Of course it was obviously illegal at the time... Former AIG Chief Hank Greenberg Wins Moral Victory in Bailout Trial Nearly seven years after the governments 2008 takeover of American International Group Inc., Maurice R. Hank Greenberg won an unlikely victory in his legal crusade against U.S. authorities. But the former AIG chief and thousands of shareholders who joined his action didnt win any of the $40 billion in damages they had sought. Judge Thomas C. Wheeler ruled Monday that the government violated the law when it took a controlling stake in AIG in 2008, the most dramatic stretch of the financial crisis. Still, he accepted the governments arguments that without a Federal Reserve banks $85 billion loan to AIG, the company would have filed for bankruptcy and shareholders likely would have been left with nothing. The governments unduly harsh treatment of AIG in comparison to other institutions seemingly was misguided and had no legitimate purpose, Judge Wheeler of the U.S. Court of Federal Claims wrote in his opinion. Judge Wheelers opinion could cast a shadow over the governments role in any future financial crisis, lawyers and other legal observers said. So should Hank Paulson face charges?

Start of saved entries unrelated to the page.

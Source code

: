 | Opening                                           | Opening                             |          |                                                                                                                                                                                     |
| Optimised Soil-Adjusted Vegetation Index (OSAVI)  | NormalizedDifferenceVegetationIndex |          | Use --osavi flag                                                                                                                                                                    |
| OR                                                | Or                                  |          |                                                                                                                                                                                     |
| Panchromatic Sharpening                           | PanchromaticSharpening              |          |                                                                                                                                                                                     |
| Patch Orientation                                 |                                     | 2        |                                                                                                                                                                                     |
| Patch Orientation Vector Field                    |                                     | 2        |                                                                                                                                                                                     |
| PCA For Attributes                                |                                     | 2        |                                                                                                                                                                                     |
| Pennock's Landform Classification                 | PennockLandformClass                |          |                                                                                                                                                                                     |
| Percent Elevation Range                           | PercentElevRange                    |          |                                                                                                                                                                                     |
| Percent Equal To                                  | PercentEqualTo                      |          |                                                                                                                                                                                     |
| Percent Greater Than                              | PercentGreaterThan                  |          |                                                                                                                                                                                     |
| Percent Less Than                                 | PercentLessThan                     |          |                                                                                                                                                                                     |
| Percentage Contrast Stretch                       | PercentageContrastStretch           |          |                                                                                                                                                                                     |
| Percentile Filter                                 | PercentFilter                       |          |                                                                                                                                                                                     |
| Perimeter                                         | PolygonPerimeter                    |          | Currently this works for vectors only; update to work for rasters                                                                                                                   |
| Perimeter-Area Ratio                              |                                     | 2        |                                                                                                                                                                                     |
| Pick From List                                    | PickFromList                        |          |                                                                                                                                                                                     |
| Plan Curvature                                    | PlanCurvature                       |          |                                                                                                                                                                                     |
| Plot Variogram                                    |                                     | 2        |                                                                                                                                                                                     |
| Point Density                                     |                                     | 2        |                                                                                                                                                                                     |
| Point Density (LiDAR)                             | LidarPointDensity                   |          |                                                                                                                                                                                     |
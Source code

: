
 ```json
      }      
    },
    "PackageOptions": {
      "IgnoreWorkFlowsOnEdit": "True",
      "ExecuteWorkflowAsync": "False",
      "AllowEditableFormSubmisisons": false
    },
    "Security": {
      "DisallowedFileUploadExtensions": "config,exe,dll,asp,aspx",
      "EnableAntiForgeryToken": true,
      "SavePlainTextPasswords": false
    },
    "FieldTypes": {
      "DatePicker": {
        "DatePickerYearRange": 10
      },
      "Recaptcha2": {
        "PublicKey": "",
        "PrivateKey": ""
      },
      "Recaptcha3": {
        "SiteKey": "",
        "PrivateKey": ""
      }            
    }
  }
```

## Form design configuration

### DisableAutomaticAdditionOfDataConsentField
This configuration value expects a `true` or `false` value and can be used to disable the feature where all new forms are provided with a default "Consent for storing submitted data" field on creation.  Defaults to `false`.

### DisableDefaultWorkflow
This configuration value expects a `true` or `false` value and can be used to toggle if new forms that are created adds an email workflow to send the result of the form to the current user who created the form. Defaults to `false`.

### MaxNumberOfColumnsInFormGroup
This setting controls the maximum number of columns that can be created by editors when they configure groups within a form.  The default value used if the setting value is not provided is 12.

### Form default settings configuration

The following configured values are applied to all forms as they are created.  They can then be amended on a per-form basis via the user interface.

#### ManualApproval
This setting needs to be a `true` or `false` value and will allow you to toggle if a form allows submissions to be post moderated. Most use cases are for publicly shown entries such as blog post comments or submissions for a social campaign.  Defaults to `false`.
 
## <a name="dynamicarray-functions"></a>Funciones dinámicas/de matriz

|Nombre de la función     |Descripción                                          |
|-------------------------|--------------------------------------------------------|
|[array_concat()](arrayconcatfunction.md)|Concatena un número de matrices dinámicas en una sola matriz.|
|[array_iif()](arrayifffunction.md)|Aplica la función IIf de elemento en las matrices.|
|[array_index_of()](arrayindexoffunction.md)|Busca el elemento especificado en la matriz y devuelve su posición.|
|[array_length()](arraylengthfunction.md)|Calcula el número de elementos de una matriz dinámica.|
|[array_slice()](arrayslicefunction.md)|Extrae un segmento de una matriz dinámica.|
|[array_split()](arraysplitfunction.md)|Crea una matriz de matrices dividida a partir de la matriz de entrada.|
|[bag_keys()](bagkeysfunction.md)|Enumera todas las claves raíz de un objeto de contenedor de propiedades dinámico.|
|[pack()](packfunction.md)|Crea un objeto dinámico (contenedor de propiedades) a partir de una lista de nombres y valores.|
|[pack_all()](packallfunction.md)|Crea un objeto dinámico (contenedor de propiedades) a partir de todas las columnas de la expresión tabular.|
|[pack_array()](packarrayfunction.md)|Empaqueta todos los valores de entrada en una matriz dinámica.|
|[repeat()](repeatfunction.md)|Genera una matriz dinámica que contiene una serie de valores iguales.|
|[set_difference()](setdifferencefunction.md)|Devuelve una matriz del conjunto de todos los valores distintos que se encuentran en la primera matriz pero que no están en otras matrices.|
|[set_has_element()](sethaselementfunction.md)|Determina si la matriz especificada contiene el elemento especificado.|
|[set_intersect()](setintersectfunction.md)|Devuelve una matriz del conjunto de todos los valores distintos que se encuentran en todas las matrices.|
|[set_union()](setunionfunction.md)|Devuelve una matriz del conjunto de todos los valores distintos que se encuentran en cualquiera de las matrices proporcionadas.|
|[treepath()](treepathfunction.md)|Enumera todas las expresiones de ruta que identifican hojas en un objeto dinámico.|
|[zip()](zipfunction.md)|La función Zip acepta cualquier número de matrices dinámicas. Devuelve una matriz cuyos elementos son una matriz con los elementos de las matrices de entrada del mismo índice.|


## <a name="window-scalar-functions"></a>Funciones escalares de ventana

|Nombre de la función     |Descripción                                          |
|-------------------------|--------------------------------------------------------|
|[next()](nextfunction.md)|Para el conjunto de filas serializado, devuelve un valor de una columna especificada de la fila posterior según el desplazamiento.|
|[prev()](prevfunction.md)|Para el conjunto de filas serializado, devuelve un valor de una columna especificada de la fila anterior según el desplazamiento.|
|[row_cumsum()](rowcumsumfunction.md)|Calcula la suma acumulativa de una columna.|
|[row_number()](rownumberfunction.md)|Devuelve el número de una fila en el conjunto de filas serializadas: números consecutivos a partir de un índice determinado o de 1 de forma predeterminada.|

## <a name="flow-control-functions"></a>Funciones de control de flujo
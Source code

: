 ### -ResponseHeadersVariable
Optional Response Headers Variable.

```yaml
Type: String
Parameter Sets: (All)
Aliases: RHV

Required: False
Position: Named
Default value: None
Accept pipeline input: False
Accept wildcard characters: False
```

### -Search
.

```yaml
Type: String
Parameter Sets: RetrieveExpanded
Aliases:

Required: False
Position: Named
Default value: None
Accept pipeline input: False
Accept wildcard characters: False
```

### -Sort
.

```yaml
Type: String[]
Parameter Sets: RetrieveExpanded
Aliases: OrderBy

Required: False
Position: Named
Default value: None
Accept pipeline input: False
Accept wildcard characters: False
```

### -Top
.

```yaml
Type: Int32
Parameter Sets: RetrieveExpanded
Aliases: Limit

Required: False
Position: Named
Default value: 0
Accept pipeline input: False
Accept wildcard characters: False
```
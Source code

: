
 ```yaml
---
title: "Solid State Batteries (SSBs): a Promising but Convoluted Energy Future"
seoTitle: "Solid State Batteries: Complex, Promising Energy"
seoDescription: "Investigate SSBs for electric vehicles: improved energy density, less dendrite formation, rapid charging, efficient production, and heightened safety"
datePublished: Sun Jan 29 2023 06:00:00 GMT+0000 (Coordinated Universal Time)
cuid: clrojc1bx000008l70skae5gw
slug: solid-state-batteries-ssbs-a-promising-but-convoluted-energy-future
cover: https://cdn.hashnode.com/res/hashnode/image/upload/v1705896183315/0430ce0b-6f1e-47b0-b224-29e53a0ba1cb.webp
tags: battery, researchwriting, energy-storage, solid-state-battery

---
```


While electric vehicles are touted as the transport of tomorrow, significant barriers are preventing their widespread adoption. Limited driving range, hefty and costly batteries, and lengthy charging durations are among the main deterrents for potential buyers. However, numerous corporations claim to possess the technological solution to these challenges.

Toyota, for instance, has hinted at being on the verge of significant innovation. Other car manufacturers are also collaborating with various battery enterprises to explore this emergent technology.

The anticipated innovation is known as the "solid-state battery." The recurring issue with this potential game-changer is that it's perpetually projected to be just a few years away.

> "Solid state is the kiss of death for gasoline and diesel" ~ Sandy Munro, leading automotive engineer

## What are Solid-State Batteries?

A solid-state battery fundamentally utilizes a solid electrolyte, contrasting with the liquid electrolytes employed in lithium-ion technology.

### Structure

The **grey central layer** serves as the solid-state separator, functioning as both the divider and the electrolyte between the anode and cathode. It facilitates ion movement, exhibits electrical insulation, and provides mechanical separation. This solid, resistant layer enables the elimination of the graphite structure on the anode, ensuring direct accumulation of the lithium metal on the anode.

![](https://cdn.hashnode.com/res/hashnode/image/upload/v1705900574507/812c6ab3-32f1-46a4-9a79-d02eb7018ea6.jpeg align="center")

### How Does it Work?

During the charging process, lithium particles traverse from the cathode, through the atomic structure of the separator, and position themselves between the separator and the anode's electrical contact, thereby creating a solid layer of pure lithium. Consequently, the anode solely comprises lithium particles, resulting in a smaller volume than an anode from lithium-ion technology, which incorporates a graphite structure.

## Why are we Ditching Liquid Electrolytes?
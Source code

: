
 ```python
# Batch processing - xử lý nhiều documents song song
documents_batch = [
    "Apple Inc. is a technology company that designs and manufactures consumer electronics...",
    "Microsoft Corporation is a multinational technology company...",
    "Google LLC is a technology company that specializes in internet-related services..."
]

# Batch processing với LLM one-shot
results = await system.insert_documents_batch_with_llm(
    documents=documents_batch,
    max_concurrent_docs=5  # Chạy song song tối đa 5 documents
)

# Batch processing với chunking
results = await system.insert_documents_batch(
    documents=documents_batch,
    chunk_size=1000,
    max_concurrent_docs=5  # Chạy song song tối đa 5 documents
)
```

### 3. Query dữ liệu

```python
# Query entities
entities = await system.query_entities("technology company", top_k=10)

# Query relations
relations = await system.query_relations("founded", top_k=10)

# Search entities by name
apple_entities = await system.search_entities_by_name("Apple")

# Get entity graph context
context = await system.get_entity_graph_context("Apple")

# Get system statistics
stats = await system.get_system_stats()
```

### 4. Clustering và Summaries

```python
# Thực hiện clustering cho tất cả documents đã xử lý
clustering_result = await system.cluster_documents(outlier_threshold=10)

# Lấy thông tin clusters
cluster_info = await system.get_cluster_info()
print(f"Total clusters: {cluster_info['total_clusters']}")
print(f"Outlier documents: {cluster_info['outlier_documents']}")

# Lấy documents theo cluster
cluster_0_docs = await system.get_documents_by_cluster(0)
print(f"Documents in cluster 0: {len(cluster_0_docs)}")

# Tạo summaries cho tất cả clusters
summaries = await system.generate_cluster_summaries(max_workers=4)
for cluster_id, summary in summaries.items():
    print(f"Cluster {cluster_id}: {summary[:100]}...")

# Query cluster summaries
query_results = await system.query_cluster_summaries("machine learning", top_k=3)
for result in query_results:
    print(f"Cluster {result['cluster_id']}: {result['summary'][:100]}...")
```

It clearly was illegal. They should have let it fail. Now those that were, "too big to fail", are even bigger. The logic is insane and the acts are illegal.
The judge also ruled that since had the government not intervened, then AIG would have gone out of business and ceased to exist, because of that those who brought the suit are not entitled to any damages. AIG was so leveraged with DCS's that they owed 10's of billions more than they could ever have paid off and would have taken down most of the major banks with it.
The problem was that if AIG went under, so would most of the big banks and then most of the rest of the banks since AIG and their Credit Default Swaps were supposedly the underpinning of all of the other crazy financial shenanigans that the financial markets were involved in . This would likely have put us into a depression that would have made the Great Depression look like a cake walk. Credit of any kind would have been unavailable, tens of millions more workers workers would have lost jobs (since most large and medium sized businesses use credit lines to meet payroll and operating expensis even when they are highly profitable). As Bernie Sanders says, if these corporations are too big to allow to fail, they they are too big to exist. IMHO they should be broken up in a way that does no harm to the stockholders, but reduces the potential impact of any one of them going bust on the overall economy. It would also create greater competition in the market place and help slow down or even reverse out slide into oligarchy and plutocracy. - - - Updated - - - Had the government not intervened they would have lost far more than they did. The government was wrong, yes, but it was those that ran the company that created the conditions for it's collapse and downfall in the first place. There should be no sympathy for them or recompense for their malfeasance.
I simply disagree. It is like saying the government can kick down your door and take 1/3 of your money because you were going to lose it to them anyway in April.